Baxter is well known for his beautiful shell still-life pieces of shells or flowers. In such pieces he uses a similar format and technique as what we see in the Bard plate; a gloomy back-ground, slightly textured by stippling the paints on in a graduated palette, and the raking light that here highlights the face and front hand, is also seen in his shell-works. Baxter excelled in fine details, and the amount of realistic detail is certainly evident in the Bard plate, in particular the tendons and skin on his hand, and the hair that is buffeted by the stiff Welsh wind.

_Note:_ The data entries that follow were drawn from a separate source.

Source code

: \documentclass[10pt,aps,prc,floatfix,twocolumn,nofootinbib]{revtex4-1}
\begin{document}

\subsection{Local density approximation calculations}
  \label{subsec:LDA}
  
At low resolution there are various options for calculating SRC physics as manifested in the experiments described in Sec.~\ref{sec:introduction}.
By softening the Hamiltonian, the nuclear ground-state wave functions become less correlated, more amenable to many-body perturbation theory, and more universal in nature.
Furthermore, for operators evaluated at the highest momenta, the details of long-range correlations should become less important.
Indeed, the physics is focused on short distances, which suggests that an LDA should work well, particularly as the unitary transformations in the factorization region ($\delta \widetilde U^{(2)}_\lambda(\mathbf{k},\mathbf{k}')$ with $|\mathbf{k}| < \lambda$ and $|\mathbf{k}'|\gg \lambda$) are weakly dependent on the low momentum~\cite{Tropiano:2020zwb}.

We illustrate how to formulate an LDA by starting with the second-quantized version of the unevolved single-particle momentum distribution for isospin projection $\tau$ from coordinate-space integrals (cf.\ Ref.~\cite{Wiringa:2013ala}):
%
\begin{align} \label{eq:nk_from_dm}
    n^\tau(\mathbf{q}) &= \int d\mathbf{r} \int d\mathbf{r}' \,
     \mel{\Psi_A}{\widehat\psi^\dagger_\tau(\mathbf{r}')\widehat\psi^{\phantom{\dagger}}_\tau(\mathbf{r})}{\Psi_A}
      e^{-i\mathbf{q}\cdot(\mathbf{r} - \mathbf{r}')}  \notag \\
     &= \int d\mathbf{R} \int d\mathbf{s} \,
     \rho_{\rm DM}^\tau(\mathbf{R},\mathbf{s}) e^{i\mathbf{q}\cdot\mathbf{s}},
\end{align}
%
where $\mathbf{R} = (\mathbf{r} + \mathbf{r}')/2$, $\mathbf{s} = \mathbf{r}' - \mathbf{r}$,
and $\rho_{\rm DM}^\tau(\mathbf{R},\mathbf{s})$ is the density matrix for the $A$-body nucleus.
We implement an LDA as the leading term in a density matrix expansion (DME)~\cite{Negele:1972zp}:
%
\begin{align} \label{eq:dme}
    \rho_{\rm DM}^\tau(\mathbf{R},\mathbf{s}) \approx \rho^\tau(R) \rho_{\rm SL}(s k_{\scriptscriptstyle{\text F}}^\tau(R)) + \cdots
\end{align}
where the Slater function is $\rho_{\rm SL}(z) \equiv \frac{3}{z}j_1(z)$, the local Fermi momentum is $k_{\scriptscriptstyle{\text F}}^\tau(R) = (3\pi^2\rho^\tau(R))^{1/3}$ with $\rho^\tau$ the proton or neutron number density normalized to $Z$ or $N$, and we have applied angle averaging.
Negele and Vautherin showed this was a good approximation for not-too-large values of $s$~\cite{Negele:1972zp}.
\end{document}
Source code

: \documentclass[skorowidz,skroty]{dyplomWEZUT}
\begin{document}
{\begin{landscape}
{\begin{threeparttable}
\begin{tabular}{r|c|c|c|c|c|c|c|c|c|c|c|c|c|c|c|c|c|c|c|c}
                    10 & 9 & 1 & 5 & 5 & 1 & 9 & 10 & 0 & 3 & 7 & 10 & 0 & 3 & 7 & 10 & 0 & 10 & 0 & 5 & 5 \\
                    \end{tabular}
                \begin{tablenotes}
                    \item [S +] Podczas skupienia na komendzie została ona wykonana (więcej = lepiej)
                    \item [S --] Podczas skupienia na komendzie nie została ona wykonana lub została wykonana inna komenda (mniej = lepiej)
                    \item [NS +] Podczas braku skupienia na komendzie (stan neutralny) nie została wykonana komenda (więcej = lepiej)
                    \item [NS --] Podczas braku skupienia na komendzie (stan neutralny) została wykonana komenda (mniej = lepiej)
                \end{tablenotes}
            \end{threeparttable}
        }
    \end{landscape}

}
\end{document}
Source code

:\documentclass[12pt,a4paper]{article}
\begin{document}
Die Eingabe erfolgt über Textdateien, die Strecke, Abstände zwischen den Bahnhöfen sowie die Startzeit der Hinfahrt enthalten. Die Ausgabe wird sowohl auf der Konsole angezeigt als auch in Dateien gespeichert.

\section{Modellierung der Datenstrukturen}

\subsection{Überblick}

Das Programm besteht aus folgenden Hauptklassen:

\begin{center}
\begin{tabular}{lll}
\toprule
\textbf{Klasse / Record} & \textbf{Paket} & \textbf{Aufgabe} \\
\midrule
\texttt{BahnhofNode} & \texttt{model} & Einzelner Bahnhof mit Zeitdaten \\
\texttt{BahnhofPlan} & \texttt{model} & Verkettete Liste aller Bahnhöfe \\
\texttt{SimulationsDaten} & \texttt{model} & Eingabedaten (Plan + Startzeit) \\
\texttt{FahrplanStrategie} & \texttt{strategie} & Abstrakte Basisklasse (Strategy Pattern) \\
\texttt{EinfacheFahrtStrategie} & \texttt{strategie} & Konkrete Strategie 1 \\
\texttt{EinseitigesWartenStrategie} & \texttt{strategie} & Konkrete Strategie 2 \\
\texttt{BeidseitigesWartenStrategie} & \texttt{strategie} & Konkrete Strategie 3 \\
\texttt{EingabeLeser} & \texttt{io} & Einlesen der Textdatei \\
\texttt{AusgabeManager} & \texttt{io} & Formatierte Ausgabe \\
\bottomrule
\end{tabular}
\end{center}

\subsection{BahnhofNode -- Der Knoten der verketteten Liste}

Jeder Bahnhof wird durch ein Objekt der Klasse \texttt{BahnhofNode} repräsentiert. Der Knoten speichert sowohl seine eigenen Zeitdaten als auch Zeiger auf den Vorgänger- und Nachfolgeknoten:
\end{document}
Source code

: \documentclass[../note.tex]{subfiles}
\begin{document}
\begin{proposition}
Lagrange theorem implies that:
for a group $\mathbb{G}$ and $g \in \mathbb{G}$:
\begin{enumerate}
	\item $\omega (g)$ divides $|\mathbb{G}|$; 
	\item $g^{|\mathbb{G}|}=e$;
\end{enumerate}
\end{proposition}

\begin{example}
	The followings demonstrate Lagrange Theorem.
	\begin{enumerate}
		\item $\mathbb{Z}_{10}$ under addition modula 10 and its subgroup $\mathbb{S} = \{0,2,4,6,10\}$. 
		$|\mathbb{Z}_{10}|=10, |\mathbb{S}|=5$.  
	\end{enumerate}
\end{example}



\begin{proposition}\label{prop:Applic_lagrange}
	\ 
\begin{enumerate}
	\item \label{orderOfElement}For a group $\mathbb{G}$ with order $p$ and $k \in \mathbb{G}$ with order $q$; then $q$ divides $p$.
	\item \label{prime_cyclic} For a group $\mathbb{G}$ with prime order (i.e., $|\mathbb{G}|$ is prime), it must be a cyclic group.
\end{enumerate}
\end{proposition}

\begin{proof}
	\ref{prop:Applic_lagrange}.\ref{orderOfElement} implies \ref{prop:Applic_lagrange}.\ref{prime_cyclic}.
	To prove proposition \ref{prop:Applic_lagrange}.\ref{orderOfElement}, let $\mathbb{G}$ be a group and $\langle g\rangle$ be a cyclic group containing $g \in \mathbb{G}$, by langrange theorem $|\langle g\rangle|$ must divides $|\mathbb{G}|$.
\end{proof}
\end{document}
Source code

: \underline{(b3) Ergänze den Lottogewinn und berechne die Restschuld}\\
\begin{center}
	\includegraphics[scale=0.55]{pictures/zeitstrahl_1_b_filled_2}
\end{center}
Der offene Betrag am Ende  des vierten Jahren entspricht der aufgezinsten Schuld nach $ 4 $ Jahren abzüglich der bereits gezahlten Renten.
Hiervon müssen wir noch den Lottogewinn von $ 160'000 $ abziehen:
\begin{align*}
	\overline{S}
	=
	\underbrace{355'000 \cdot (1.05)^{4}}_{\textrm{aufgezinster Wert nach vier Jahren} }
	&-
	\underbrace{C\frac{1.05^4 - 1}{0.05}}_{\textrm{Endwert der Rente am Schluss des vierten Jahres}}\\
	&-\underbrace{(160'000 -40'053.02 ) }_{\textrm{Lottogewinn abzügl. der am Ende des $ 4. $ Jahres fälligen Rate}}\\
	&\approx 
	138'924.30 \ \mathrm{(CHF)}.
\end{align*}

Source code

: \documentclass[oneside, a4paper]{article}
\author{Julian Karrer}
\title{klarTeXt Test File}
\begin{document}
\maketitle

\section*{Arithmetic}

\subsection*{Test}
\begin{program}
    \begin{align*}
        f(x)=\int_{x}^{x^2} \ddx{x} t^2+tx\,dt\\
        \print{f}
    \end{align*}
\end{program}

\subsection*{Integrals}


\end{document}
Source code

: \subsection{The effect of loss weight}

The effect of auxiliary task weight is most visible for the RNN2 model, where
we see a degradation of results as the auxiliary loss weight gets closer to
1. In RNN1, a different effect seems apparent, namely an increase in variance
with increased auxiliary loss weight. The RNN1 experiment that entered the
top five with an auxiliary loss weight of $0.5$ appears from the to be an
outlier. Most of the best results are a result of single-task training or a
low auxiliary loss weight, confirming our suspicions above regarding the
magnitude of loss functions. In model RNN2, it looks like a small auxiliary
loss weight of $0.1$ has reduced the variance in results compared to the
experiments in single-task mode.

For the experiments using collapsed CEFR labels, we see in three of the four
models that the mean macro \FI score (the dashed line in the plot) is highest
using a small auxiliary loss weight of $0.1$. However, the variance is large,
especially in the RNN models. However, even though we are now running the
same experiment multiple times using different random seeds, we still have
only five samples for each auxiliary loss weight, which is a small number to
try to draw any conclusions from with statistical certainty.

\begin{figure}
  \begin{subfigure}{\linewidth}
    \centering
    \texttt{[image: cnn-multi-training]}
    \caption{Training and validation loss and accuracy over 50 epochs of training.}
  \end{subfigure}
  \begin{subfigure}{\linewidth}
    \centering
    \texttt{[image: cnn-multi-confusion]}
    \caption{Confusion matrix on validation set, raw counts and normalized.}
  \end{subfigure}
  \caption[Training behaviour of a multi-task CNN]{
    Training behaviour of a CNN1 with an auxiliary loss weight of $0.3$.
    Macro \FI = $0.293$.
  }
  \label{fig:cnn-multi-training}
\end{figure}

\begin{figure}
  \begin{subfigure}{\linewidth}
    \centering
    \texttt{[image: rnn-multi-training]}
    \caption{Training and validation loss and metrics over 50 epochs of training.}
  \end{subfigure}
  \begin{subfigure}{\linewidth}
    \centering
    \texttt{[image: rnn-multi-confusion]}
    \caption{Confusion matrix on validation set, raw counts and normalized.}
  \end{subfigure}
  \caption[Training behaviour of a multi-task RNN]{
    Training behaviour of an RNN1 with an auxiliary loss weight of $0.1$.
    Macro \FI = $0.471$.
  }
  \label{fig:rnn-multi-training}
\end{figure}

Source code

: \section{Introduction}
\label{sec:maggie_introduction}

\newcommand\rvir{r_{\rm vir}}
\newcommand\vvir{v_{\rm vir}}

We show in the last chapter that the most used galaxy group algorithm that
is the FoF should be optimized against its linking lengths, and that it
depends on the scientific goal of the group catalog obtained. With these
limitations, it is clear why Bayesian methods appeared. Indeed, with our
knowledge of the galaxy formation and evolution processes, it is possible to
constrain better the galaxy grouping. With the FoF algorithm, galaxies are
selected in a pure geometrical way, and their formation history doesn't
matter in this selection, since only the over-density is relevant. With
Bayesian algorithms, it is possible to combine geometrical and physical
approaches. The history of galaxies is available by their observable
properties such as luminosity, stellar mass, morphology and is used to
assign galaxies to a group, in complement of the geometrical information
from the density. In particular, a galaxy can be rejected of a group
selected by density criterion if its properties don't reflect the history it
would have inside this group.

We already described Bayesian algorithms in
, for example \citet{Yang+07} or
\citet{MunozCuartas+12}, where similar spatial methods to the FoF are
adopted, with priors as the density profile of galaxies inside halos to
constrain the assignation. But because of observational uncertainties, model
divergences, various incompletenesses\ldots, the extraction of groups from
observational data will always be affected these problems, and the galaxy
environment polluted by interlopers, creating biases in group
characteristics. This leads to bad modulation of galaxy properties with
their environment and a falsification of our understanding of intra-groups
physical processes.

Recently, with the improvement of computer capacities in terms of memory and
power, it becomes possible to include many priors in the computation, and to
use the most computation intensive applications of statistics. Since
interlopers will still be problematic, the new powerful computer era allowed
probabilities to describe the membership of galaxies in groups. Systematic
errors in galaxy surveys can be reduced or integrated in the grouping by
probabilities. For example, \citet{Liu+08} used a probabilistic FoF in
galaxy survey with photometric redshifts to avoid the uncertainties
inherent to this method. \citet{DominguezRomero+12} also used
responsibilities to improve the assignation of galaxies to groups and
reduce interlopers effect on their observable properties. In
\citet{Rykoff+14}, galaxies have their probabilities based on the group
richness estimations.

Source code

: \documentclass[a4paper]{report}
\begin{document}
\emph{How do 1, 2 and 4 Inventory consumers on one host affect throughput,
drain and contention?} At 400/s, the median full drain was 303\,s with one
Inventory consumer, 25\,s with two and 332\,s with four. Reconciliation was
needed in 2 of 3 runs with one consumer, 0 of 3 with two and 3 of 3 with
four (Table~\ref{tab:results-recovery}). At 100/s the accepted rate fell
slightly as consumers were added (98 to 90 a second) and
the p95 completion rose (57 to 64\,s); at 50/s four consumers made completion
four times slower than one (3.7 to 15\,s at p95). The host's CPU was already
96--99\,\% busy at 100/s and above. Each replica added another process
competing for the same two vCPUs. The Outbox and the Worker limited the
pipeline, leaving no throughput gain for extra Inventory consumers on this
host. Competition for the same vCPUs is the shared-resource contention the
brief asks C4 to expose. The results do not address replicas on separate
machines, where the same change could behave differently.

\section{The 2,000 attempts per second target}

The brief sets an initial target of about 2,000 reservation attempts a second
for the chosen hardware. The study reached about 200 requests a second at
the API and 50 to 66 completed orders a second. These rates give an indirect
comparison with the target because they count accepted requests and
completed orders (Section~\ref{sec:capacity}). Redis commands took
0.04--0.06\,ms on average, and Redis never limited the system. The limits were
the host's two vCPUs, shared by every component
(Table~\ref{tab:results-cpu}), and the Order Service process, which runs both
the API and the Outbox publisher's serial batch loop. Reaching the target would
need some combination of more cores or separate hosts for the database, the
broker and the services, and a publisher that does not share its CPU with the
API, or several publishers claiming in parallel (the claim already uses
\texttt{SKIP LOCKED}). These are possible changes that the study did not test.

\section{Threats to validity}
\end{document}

The subject is an ancient Druid playing a harp. In the complete source painting, his dramatic stance makes sense, as he is busy taunting the enemy (English) soldiers on the other side of a ravine.
The source of this illustration seems to be an engraving from ‘Relicks of the Welsh Bards’, by Edward Jones. This was published in 1784, with subsequent editions in 1802 & 1808, a convenient date that links with the creation date of this Swansea plate. This engraving was based on a painting depicting Gray’s poem, an oil by the Franco-English artist Philip James de Loutherbourg.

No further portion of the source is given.